Decided On May 16, 1990
P.ADINARAYAN REDDY Appellant
V/S
PRESIDING OFFICER, INDUSTRIAL TRIBUNAL Respondents

JUDGEMENT

(1.) THE sole question arising for consideration in this case is regarding the scope of Section 36 (1) of the Industrial Disputes Act, 1947 (referred to hereinafter as the Act') as regards the right of a workman to be represented by person not covered by the different clauses of the Section. The facts in brief are that the petitioner was a conductor under the Orissa Road Transport Company, Berhampur. It is his case that his services were terminated by the Traffic Manager by an oral order on account of allegations against him of having carried passengers beyond the capacity of the bus. An industrial dispute having been raised, it was referred to the Industrial Tribunal for adjudication where the case was registered made an application to be represented by an Assistant Engineer, one U. C. Pandhi of Berhampur, he being illiterate and unable to conduct his case and having executed a power of attorney in favour of Shri Padhi. The petitioner pleaded that his cause was not espoused by the union and hence he was not able to properly conduct his case and thus needed the assistance of Shri Padhi badly and also pleaded that Shri Padhi, who is not a legal practitioner, had earlier represented workmen before the Tribunal in I. D. Misc. Case No. 5177. The petition of the petitioner was rejected by the Tribunal holding that no person who is not covered under Clauses (a), (b) and (c) of Section 36 (1) can represent a workman in a proceeding before the Tribunal since the provisions of the Section are exhaustive in character.
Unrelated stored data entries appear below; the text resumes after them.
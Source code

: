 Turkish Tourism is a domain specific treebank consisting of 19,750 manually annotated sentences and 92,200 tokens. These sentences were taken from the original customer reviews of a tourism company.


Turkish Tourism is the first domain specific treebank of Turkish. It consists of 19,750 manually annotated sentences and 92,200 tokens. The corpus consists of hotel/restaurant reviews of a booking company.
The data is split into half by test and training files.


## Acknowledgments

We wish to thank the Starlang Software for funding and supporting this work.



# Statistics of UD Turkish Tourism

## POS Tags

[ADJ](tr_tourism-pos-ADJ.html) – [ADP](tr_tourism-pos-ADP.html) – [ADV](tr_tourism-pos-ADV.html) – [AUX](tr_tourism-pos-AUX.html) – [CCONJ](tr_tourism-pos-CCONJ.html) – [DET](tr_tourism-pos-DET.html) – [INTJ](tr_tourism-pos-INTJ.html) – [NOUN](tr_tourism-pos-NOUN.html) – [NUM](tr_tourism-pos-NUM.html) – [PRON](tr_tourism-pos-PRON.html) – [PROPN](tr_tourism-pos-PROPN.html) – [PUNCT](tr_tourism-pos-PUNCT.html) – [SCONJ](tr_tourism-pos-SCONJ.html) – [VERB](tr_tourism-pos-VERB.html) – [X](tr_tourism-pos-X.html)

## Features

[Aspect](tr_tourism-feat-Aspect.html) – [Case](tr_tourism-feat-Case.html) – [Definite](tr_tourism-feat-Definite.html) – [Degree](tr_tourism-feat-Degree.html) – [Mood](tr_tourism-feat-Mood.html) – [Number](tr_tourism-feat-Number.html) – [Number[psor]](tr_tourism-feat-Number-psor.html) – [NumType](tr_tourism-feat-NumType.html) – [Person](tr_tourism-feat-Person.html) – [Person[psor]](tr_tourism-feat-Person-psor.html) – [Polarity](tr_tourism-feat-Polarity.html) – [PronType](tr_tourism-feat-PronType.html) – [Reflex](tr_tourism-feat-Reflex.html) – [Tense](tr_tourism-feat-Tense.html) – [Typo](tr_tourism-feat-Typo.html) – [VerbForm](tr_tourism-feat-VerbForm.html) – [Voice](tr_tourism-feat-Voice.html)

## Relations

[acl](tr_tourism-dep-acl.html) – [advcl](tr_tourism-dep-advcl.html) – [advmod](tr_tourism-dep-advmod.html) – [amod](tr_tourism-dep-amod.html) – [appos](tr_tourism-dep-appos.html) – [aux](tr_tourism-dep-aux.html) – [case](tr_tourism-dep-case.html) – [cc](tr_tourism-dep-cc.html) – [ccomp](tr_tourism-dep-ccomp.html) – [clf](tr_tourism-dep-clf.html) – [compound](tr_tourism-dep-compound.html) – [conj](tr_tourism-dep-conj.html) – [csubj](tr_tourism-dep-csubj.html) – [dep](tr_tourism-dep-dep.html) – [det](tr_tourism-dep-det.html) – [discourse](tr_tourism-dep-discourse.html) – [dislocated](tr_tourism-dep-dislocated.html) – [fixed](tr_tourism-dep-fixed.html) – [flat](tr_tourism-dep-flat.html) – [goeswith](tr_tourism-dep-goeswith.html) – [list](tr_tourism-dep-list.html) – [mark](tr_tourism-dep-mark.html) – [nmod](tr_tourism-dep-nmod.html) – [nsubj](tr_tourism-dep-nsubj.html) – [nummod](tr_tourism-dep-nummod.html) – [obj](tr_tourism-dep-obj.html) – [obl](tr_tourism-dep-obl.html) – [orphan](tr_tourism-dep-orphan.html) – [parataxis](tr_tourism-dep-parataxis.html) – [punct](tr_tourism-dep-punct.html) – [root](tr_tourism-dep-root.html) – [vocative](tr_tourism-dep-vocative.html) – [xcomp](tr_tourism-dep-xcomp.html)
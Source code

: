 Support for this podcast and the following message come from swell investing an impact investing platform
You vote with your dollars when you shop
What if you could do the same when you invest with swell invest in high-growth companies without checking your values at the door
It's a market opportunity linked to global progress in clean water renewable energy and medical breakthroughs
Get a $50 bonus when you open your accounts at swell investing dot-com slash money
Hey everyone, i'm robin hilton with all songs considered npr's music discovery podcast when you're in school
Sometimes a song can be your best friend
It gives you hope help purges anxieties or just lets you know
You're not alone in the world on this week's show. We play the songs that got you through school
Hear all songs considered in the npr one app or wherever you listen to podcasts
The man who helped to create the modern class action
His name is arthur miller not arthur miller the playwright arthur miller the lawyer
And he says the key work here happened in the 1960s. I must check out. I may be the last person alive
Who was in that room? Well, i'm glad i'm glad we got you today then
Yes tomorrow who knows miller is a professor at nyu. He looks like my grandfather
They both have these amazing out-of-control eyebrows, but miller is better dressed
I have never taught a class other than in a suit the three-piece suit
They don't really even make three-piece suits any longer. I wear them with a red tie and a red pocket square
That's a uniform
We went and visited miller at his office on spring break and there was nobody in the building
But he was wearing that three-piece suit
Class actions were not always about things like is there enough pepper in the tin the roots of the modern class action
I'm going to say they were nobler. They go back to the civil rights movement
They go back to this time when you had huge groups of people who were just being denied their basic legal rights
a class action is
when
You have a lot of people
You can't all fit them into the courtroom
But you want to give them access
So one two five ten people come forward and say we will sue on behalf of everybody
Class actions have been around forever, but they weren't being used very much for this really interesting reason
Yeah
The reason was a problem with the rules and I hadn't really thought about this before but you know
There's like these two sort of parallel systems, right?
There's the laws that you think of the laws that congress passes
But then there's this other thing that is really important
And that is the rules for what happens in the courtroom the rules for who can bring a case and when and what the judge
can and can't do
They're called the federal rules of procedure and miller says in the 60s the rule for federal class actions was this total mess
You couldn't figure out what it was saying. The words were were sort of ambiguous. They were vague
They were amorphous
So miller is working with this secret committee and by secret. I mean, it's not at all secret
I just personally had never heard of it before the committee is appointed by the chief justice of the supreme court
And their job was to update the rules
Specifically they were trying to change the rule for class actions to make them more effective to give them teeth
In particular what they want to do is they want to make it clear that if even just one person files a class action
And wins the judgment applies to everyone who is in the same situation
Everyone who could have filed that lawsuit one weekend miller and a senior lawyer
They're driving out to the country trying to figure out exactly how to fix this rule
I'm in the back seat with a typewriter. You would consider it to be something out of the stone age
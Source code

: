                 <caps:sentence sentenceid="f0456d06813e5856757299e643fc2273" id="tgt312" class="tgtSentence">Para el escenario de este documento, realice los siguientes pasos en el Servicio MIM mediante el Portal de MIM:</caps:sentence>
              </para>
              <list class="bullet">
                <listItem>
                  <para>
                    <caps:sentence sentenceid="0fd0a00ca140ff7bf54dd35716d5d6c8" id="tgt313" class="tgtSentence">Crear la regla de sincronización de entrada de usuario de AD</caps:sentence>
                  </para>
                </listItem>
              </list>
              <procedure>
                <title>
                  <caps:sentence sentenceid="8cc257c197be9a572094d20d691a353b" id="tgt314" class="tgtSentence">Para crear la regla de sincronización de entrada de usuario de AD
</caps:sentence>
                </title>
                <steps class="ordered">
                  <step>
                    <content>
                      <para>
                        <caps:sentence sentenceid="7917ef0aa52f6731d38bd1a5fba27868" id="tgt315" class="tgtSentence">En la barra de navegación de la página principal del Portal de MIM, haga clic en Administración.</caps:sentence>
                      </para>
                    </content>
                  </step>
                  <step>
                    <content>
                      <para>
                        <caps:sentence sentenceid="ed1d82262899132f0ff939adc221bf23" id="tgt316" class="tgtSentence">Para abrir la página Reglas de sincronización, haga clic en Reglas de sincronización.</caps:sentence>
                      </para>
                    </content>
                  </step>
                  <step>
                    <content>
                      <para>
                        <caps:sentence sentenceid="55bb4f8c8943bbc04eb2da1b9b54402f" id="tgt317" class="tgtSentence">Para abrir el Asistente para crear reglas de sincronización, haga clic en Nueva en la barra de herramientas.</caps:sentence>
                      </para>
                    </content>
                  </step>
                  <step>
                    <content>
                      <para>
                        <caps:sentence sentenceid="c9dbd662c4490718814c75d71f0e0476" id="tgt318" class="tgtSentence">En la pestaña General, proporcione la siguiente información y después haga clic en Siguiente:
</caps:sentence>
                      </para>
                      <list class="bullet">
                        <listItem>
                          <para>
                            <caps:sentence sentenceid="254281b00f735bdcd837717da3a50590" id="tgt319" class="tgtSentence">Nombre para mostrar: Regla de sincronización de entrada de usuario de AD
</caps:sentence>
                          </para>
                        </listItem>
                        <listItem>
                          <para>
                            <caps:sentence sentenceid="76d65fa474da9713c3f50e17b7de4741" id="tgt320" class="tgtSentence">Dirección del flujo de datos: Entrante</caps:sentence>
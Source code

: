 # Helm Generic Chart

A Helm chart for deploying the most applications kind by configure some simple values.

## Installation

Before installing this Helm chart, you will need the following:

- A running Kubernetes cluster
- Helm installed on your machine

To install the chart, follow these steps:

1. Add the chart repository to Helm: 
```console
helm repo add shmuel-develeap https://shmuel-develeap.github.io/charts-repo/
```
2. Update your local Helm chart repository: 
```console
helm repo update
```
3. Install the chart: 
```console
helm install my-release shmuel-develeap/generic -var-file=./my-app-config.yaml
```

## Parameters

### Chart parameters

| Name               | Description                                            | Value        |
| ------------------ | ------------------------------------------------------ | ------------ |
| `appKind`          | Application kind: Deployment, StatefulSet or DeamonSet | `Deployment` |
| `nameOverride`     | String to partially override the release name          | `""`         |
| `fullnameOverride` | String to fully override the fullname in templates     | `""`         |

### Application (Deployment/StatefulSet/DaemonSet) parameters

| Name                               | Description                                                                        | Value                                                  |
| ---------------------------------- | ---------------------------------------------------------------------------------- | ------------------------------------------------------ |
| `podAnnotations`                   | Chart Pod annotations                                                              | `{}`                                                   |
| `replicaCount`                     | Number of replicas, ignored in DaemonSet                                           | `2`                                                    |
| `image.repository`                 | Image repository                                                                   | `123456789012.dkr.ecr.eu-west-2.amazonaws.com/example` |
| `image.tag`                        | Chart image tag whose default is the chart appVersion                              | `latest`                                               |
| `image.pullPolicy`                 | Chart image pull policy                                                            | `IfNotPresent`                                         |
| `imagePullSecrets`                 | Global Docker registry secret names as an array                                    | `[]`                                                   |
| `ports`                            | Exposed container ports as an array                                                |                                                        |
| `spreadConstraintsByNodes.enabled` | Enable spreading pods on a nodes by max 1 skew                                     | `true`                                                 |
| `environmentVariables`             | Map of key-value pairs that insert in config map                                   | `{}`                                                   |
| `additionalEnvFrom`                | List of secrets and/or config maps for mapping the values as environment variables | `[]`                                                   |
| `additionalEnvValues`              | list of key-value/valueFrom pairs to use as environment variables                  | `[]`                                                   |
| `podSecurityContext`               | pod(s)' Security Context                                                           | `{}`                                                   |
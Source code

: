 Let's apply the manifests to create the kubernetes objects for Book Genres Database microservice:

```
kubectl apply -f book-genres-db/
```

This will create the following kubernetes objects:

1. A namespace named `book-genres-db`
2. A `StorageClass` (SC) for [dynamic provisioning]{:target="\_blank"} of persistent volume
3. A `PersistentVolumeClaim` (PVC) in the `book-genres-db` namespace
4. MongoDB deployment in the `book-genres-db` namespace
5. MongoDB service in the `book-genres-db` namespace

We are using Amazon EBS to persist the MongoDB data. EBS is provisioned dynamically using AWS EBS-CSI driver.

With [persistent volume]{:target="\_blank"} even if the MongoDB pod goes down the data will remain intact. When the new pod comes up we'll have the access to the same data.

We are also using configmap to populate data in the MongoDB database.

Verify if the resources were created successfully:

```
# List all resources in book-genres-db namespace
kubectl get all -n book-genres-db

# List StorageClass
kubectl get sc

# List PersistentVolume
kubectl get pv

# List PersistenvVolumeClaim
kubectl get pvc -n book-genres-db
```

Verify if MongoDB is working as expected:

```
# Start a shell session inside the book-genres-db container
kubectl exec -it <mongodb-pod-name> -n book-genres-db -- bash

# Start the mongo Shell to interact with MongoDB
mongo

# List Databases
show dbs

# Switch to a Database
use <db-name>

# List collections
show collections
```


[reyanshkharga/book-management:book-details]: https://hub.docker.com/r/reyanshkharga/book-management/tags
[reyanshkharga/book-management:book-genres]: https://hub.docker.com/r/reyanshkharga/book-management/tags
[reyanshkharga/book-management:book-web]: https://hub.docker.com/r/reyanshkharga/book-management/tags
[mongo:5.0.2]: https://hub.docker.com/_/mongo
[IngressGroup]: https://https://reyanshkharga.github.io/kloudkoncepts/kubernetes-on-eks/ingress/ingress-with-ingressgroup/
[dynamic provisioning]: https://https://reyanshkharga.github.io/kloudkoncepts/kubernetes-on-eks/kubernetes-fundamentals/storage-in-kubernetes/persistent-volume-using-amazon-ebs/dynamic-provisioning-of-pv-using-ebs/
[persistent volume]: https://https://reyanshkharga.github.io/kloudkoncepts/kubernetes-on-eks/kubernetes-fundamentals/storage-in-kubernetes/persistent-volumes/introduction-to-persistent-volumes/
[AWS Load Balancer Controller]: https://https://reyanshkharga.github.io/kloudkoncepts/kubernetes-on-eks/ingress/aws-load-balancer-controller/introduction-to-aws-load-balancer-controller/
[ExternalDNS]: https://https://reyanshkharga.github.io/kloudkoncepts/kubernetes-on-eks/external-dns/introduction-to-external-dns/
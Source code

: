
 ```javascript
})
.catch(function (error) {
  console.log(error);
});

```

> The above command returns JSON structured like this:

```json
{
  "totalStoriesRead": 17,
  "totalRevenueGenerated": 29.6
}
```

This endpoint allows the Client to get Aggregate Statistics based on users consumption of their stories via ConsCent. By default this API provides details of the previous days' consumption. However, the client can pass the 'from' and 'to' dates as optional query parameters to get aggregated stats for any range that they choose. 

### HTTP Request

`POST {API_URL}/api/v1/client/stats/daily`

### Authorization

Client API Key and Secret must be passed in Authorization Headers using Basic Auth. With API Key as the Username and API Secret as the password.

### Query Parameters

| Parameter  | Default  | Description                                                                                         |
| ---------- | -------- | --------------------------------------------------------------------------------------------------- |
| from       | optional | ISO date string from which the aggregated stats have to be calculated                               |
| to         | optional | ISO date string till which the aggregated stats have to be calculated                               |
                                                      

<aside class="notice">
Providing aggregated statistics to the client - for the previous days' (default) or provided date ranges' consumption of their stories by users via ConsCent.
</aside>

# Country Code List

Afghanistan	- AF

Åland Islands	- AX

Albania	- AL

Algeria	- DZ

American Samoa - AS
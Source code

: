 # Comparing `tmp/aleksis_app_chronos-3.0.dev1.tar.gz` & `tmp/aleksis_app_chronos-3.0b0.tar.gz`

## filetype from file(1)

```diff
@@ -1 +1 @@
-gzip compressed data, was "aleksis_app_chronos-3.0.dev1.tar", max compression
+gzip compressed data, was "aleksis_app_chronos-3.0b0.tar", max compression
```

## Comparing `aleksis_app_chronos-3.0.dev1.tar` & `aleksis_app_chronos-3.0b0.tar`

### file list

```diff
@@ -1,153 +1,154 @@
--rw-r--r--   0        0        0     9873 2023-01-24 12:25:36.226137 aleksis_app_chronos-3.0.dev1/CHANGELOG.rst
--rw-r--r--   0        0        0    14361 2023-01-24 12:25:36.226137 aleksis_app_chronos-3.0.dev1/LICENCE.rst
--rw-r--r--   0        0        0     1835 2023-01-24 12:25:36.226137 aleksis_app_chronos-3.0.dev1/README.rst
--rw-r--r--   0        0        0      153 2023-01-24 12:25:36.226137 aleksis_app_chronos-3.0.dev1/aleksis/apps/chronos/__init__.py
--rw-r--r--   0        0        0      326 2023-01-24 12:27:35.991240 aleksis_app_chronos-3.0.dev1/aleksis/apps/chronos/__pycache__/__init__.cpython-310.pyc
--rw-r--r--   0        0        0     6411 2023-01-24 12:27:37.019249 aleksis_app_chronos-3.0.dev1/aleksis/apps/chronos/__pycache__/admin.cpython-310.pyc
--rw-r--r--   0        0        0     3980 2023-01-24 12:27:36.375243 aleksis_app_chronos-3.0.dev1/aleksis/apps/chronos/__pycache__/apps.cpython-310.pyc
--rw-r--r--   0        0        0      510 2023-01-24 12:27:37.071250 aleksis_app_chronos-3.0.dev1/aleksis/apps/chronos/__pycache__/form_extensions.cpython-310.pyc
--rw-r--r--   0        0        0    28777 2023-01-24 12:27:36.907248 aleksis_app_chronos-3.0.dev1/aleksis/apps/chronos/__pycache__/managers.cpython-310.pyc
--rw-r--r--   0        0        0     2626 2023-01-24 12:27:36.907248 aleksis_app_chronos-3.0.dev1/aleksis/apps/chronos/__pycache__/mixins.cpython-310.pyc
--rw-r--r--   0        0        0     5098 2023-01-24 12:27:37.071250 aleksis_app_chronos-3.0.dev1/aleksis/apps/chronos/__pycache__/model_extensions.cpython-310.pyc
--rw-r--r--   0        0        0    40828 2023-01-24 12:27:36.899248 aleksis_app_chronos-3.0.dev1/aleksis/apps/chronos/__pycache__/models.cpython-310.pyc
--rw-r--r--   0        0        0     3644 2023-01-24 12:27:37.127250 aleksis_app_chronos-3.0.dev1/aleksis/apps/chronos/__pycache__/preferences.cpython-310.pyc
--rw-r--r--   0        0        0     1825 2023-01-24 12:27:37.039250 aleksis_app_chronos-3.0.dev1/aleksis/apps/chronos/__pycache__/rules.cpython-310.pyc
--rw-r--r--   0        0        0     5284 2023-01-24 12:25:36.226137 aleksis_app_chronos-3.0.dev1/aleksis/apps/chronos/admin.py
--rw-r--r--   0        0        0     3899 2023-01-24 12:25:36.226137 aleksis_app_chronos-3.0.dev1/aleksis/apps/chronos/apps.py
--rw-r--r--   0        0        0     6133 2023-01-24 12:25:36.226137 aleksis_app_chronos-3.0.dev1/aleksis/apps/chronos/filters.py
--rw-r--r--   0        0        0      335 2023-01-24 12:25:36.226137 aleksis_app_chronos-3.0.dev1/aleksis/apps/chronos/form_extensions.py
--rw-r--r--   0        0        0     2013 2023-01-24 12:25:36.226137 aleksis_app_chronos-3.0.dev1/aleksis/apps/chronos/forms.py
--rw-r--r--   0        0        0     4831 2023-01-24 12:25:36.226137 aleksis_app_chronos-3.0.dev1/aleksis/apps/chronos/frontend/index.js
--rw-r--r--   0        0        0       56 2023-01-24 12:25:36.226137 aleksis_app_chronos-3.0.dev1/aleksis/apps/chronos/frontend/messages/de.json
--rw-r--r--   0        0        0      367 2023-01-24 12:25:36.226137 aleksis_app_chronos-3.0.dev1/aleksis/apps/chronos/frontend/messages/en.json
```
(2.) SHRI P. V. Ramdas, learned counsel for the petitioner, has urged in assailing the order of the Tribunal that the provisions of Section 36 (1) are not exhaustive and that while it is the right of a workman to be represented by a person named in different clauses of Sub-section (1), it is within the discretion of the Tribunal to allow other categories of persons to represent the workman considering the circumstances of each case. In support of such submission, he has placed reliance on K. K. Khadilkar v. Indian Hume Pipe and Co. Ltd. Bombay AIR 1967 Bombay 521, Paradip Port Trust v. Their Workmen 1976 (2) LLJ 409.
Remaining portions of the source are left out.